By Jenny Neyman

File photos. Sockeye salmon wait to be picked from a set net in one of the few openings for east-side, Kenai-area Cook Inlet commercial set-net fishermen last summer.
Redoubt Reporter
There was no lack of data, analysis, statistical models, facts, figures and hypotheses presented at the second meeting of the Upper Cook Inlet Task Force on Jan. 14 at the Challenger Learning Center of Alaska in Kenai.
But for the six hours of answers and information, the main question driving the creation and effort of the task force remains unanswered: If the 2013 Kenai River king and sockeye runs shape up similarly to the 2012 returns, how can the disastrous fishing season that unfolded last year be avoided in the coming one?
While nothing has been settled yet, an answer is coming closer. Work this meeting was advanced by the Alaska Department of Fish and Game’s recent release of its new late-run Kenai River king salmon escapement goal, recommending 15,000 to 30,000 fish be spared from hooks and nets to get upriver to spawn.
The report still is in a draft form undergoing peer review and the revision process, and it’s only an interim figure to be used until the goal comes up for review and revision to the Alaska Board of Game in 2014, in accordance with its regular three-year cycle.
But it represents progress, especially in times of low abundance of kings, as has been the trend in recent years, said Robert Clark, chief fisheries scientist with the Alaska Department of Fish and Game, who gave a presentation on the updated escapement recommendation.
“We need to manage carefully because runs are going to be small in the near term — they just are, it’s a certainly. But this analysis is a breakthrough from our old assessment. Now I think we have a way forward,” he said.
The new goal was developed using king count estimates generated with DIDSON sonar technology, seen as far more accurate than the previously used target-strength estimates produced by split-beam sonar technology. Split beam has been shown to confuse smaller kings with sockeyes, especially when both fish are mixed together in the river. The previous goal range of 17,500 to 35,000 fish was developed using the old sonar estimates. The department switched to using DIDSON technology exclusively at the king sonar site at mile 8.6 last year, but was still using the old escapement goal. Now a DIDSON-based escapement will be tracked with DIDSON sonar.
Keeping better count of the fish is only part of the battle. Deciding how to manage fisheries is the other.
“This 15,000 is our best guess that balances the risk of the fisheries — keeping fisheries viable and going — and balancing that against the risk to the stock in terms of overfishing,” Clark said.
That balancing act was particularly difficult under a perfect storm of factors contributing to the maelstrom that became the 2012 Kenai River fishing season. A low early run of Kenai kings in June and poor returns of kings elsewhere in the state raised a red flag that the Kenai late run of kings might also be low. Further supporting that concern was a late arrival of the late run. Meanwhile, a robust return of sockeyes streamed into the river while kings were merely trickling in.

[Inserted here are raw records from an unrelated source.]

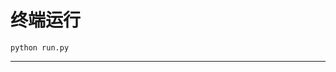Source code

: # 终端运行

```shell
python run.py
```
***********************************************************************************************************************************************************************************************************************************************************************************************************************************************************************************************************************************************************************************************************************************************************************************************************************************************************************************************************************************************************************************************************************************************************************************************************************************************************************************************************************************************************************************************************************************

The result was restrictions in the sport and personal-use fisheries on retention of kings, then an all-out in-river closure on king fishing. That triggered a closure of the area’s commercial set-net fishery for sockeye, in order to prevent kings from getting caught in the commercial nets. When it became clear that kings were late more than nonexistent, governing management didn’t allow for creative solutions to address the unusual situation. Save for a few, mostly unproductive openings, the set-netters lost their season, sport fishermen lost much of their Kenai king fishing season and more sockeye than were desired made it upriver, all to protect kings that ended up making escapement.
“The problem with last year really wasn’t abundance, it was how the run showed up, and a lot of it showed up late. In those situations you try to do as a good a job as you can projecting those kinds of problems,” Clark said.